Frequently Asked Questions

General Questions

What is TorchSOM?

TorchSOM is a modern PyTorch-based implementation of Self-Organizing Maps (SOMs), designed for efficient training and comprehensive visualization of high-dimensional data clustering and analysis.

How does TorchSOM differ from other SOM implementations?

TorchSOM offers several advantages:

GPU acceleration through PyTorch
Modern Python practices with type hints and Pydantic validation
Comprehensive visualization suite with matplotlib integration
Flexible architecture supporting multiple SOM variants

Installation and Setup

Which Python versions are supported?

We recommend using Python 3.9+.

Do I need a GPU to use TorchSOM?

No, TorchSOM works on both CPU and GPU. However, GPU acceleration significantly improves training speed for large datasets and maps. We recommend using a GPU for training.

Data Preprocessing

Should I always normalize my data?

Yes, normalization is crucial because:

Features with larger scales dominate the distance calculation
SOM learning is sensitive to feature magnitudes
StandardScaler or MinMaxScaler from scikit-learn both work well

What about categorical features?

SOMs operate exclusively on numerical data. Therefore, it is essential to convert any categorical features into a numerical format before using them with TorchSOM. Common strategies include:

One-hot encoding for nominal (unordered) categories
Ordinal encoding for ordered categories
Target or frequency encoding for high-cardinality categories

If your dataset contains a mix of numerical and categorical features, ensure all features are numerically encoded prior to training.

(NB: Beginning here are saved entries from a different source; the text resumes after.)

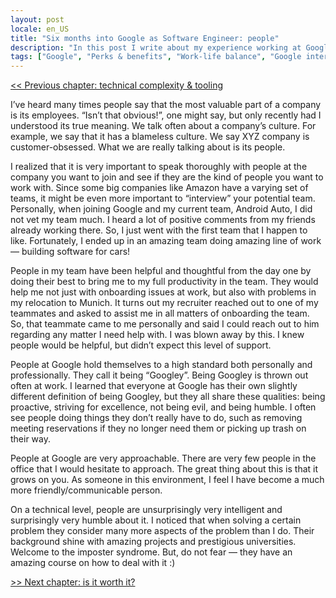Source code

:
 ```yaml
---
layout: post
locale: en_US
title: "Six months into Google as Software Engineer: people"
description: "In this post I write about my experience working at Google for the last six months"
tags: ["Google", "Perks & benefits", "Work-life balance", "Google internal tooling", "Career", "Growth in Tech", "Software Engineering"]
---
```


[<< Previous chapter: technical complexity & tooling](/2022/08/21/six-months-into-google-p4-technical-complexity-tooling.html)

I’ve heard many times people say that the most valuable part of a company is its employees. “Isn’t that obvious!”, one might say, but only recently had I understood its true meaning. We talk often about a company’s culture. For example, we say that it has a blameless culture. We say XYZ company is customer-obsessed. What we are really talking about is its people.

I realized that it is very important to speak thoroughly with people at the company you want to join and see if they are the kind of people you want to work with. Since some big companies like Amazon have a varying set of teams, it might be even more important to “interview” your potential team. Personally, when joining Google and my current team, Android Auto, I did not vet my team much. I heard a lot of positive comments from my friends already working there. So, I just went with the first team that I happen to like. Fortunately, I ended up in an amazing team doing amazing line of work — building software for cars!

People in my team have been helpful and thoughtful from the day one by doing their best to bring me to my full productivity in the team. They would help me not just with onboarding issues at work, but also with problems in my relocation to Munich. It turns out my recruiter reached out to one of my teammates and asked to assist me in all matters of onboarding the team. So, that teammate came to me personally and said I could reach out to him regarding any matter I need help with. I was blown away by this. I knew people would be helpful, but didn’t expect this level of support.

People at Google hold themselves to a high standard both personally and professionally. They call it being “Googley”. Being Googley is thrown out often at work. I learned that everyone at Google has their own slightly different definition of being Googley, but they all share these qualities: being proactive, striving for excellence, not being evil, and being humble. I often see people doing things they don’t really have to do, such as removing meeting reservations if they no longer need them or picking up trash on their way.

People at Google are very approachable. There are very few people in the office that I would hesitate to approach. The great thing about this is that it grows on you. As someone in this environment, I feel I have become a much more friendly/communicable person.

On a technical level, people are unsurprisingly very intelligent and surprisingly very humble about it. I noticed that when solving a certain problem they consider many more aspects of the problem than I do. Their background shine with amazing projects and prestigious universities. Welcome to the imposter syndrome. But, do not fear — they have an amazing course on how to deal with it :)

[>> Next chapter: is it worth it?](/2022/08/21/six-months-into-google-p6-is-it-worth.html)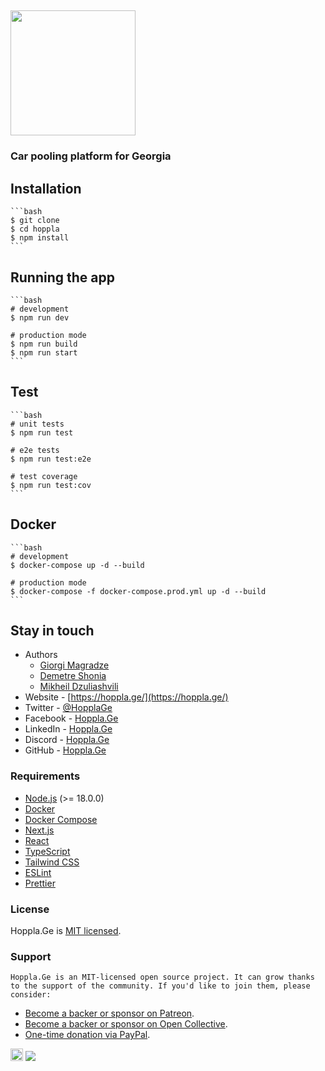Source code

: ## [<img width="200" src="https://hopplaassets.s3.amazonaws.com/images/logo.png">](https://hoppla.ge/)

### Car pooling platform for Georgia

## Installation

    ```bash
    $ git clone
    $ cd hoppla
    $ npm install
    ```

## Running the app

    ```bash
    # development
    $ npm run dev

    # production mode
    $ npm run build
    $ npm run start
    ```

## Test

    ```bash
    # unit tests
    $ npm run test

    # e2e tests
    $ npm run test:e2e

    # test coverage
    $ npm run test:cov
    ```

## Docker

    ```bash
    # development
    $ docker-compose up -d --build

    # production mode
    $ docker-compose -f docker-compose.prod.yml up -d --build
    ```

## Stay in touch

- Authors
    - [Giorgi Magradze](https://magradze.dev/)
    - [Demetre Shonia](https://hoppla.ge/)
    - [Mikheil Dzuliashvili](https://hoppla.ge/)
- Website - [https://hoppla.ge/](https://hoppla.ge/)
- Twitter - [@HopplaGe](https://twitter.com/HopplaGe)
- Facebook - [Hoppla.Ge](https://www.facebook.com/HopplaGe)
- LinkedIn - [Hoppla.Ge](https://www.linkedin.com/company/hoppla-ge)
- Discord - [Hoppla.Ge](https://discord.gg/3q3QYJ9)
- GitHub - [Hoppla.Ge](https://github.com/HopplaGe/Hoppla)

### Requirements

- [Node.js](https://nodejs.org/en/) (>= 18.0.0)
- [Docker](https://www.docker.com/)
- [Docker Compose](https://docs.docker.com/compose/)
- [Next.js](https://nextjs.org/)
- [React](https://reactjs.org/)
- [TypeScript](https://www.typescriptlang.org/)
- [Tailwind CSS](https://tailwindcss.com/)
- [ESLint](https://eslint.org/)
- [Prettier](https://prettier.io/)

### License

Hoppla.Ge is [MIT licensed]().

### Support

    Hoppla.Ge is an MIT-licensed open source project. It can grow thanks to the support of the community. If you'd like to join them, please consider:

- [Become a backer or sponsor on Patreon](https://www.patreon.com/hopplage).
- [Become a backer or sponsor on Open Collective](https://opencollective.com/hopplage).
- [One-time donation via PayPal](https://www.paypal.me/hopplage).

<a href="https://www.patreon.com/hopplage"><img width="20" src="https://upload.wikimedia.org/wikipedia/commons/9/94/Patreon_logo.svg?avatarHeight=36&width=60"></a>
<a href="https://www.paypal.me/hopplage"><img src="https://img.shields.io/badge/Donate-PayPal-blue.svg"></a>
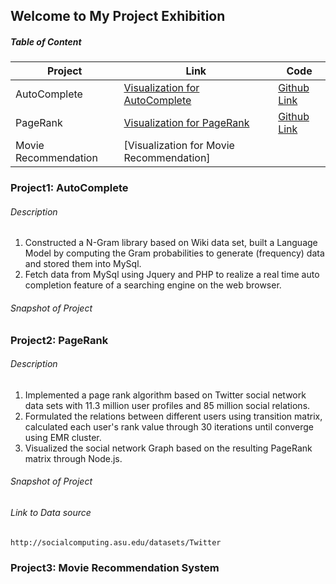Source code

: ## Welcome to My Project Exhibition

##### Table of Content

| Project | Link | Code |
|-|-|-|
| AutoComplete | [Visualization for AutoComplete](http://54.215.249.110/autocomplete)| [Github Link](https://github.com/qwjlegend/myBigDataProjects/tree/master/AutoComplete) |
| PageRank |[Visualization for PageRank](http://54.215.249.110/pagerank_search) | [Github Link](https://github.com/qwjlegend/myBigDataProjects/tree/master/PageRank) |
| Movie Recommendation | [Visualization for Movie Recommendation] |

### Project1: AutoComplete


###### Description

1. Constructed a N-Gram library based on Wiki data set, built a Language Model by computing the Gram probabilities to generate (frequency) data and stored them into MySql.
2. Fetch data from MySql using Jquery and PHP to realize a real time auto completion feature of a searching engine on the web browser.


###### Snapshot of Project




### Project2: PageRank
###### Description

1. Implemented a page rank algorithm based on Twitter social network data sets with 11.3 million user profiles and 85 million social relations. 
2. Formulated the relations between different users using transition matrix, calculated each user's rank value through 30 iterations until converge using EMR cluster.
3. Visualized the social network Graph based on the resulting PageRank matrix through Node.js.


###### Snapshot of Project

###### Link to Data source
```
http://socialcomputing.asu.edu/datasets/Twitter
```
### Project3: Movie Recommendation System




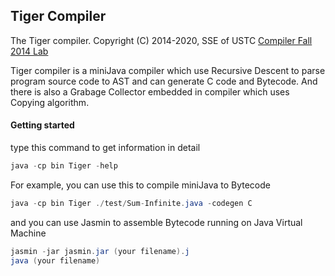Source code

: ## Tiger Compiler 

The Tiger compiler. Copyright (C) 2014-2020, SSE of USTC [Compiler Fall 2014 Lab](http://staff.ustc.edu.cn/~bjhua/courses/compiler/2014/)

Tiger compiler is a miniJava compiler which use Recursive Descent to parse program source code to AST and can generate C code and Bytecode. And there is also a Grabage Collector embedded in compiler which uses Copying algorithm.

#### Getting started

type this command to get information in detail

```java
java -cp bin Tiger -help
```

For example, you can use this to compile miniJava to Bytecode

```java
java -cp bin Tiger ./test/Sum-Infinite.java -codegen C
```

and you can use Jasmin to assemble Bytecode running on Java Virtual Machine

```java
jasmin -jar jasmin.jar (your filename).j
java (your filename)
```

Similarly, when visualizing classification or label maps, assign numerical levels to each class or category to enable proper mapping and interpretation in the visualization outputs.

Performance and Optimization

My training is very slow. How can I speed it up?

Try these optimizations:

Enable GPU: Use device="cuda" if available
Increase batch size: Try 64, 128, or 256
Reduce map size: Start smaller and scale up
Use PCA initialization: initialization_mode="pca"
Reduce epochs: Monitor convergence and stop early

How much memory does TorchSOM use?

Memory usage depends on:

Map size: O(x × y × num_features)
Batch size: Larger batches use more memory
Data size: Keep datasets in reasonable sizes

For large datasets, consider: - Processing in batches - Using CPU instead of GPU - Reducing precision (float32 vs float64)

Visualization Issues

Why are some neurons white in my visualizations?

White neurons typically indicate:

Unactivated neurons: No data points assigned as BMU
Zero values: In some visualizations, zero values appear white
NaN values: Missing or invalid calculations

This is normal for sparse data or oversized maps.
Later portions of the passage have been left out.